SOLO, JATENG -- Meski mengakui berbagai asas dan falsafah relijius setempat, namun Undang-undang Sumatera Barat (UU Sumbar) bukan peluang membuat Peraturan Daerah (Perda) Syariah. UU ini sekedar memastikan bahwa Sumbar punya UU sendiri, terpisah dari Riau dan Jambi.
Demikian ditegaskan pakar hukum tata negara Agus Riewanto kepada awak media yang menghubunginya, Kamis (14/7/2022).
Salah satunya, urai Agus, bisa ditilik pada Pasal 5 huruf C, yang berbunyi adat dan budaya Minangkabau berdasarkan pada nilai falsafah, adat basandi syara (ABS), syara' basandi kitabullah (ABK) sesuai dengan aturan adat salingka nagari yang berlaku.

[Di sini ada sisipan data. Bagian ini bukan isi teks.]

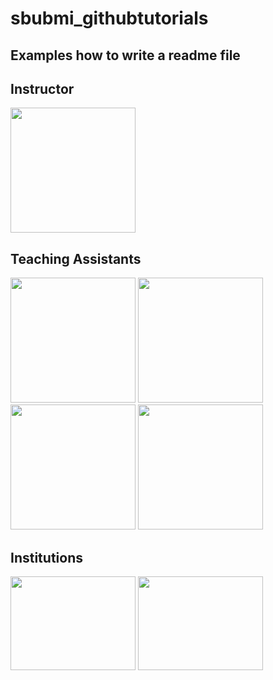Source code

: # sbubmi_githubtutorials
## Examples how to write a readme file

## Instructor
<p float="left">
  <img src="https://user-images.githubusercontent.com/53391762/203084372-db184c45-67f5-435e-b97d-549168ff3fee.jpg" height="200" width="200" />
</p>

## Teaching Assistants
<p float="left">
  <img src="https://user-images.githubusercontent.com/53391762/203084470-e87fa59e-8aef-4d1b-bbb2-01821e14b306.jpeg" height="200" width="200" />
  <img src="https://user-images.githubusercontent.com/53391762/203084847-f945e9c4-2e13-498f-8b3e-0b5f422fbf57.jpg" height="200" width="200" />
  <img src="https://user-images.githubusercontent.com/53391762/203084984-1c76d4da-d71e-4b3e-8173-010c6e0cc8f6.jpg" height="200" width="200" />
  <img src="https://user-images.githubusercontent.com/53391762/203085039-ae68bebc-d6aa-4783-9e3b-33f6bc5002b6.jpg" height="200" width="200" />
</p>

## Institutions
<p float="left">
  <img src="https://user-images.githubusercontent.com/53391762/185673095-b8bca9e2-e436-4bba-9bc8-0215a280b919.png" height="150" width="200" />
  <img src="https://user-images.githubusercontent.com/53391762/185673138-2c8813c8-c87c-47d8-854b-90e1d5292d75.png" height="150" width="200" /> 
</p>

"Adanya prinsip ABS-SBK itu memang mencerminkan karakter masyarakat Sumbar. Hanya perlu diwaspadai kelak akan munculnya ruang keistimewaan dan penerapan perda-perda syariah di kabupaten/kota Sumbar yang bertentangan dengan prinsip Pancasila dan NKRI," ujar dosen FH UNS Surakarta itu.
Agus Riewanto menilai perlu kontrol dan komitmen elite lokal Sumbar dan masyarakat bahwa akomodasi ABS-SBK itu memang diakui dalam Pasal 18 UUD 1945.
"Namun tidak dalam pemaknaan seluas-luasnyanya kecuali hanya merekognisi nilai-nilainya. Bukan dimaknai keistimewaan seperti Aceh, Daerah Istimewa Yogyakarta, DKI dan Papua," cetus Agus.
Ia menegaskan DPR dan pemerintah pusat seharusnya sudah menutup keistimewaan daerah. Sebab, karakteristik empat daerah itu spesifik karena pertimbangan politik, ekonomi, keamanan dan pertanahan yang berbeda dengan Sumbar.
"Praktik desentralisasi asimetris hanya empat provinsi itu tidak untuk daerah lain, termasuk Sumbar," pungkas Agus.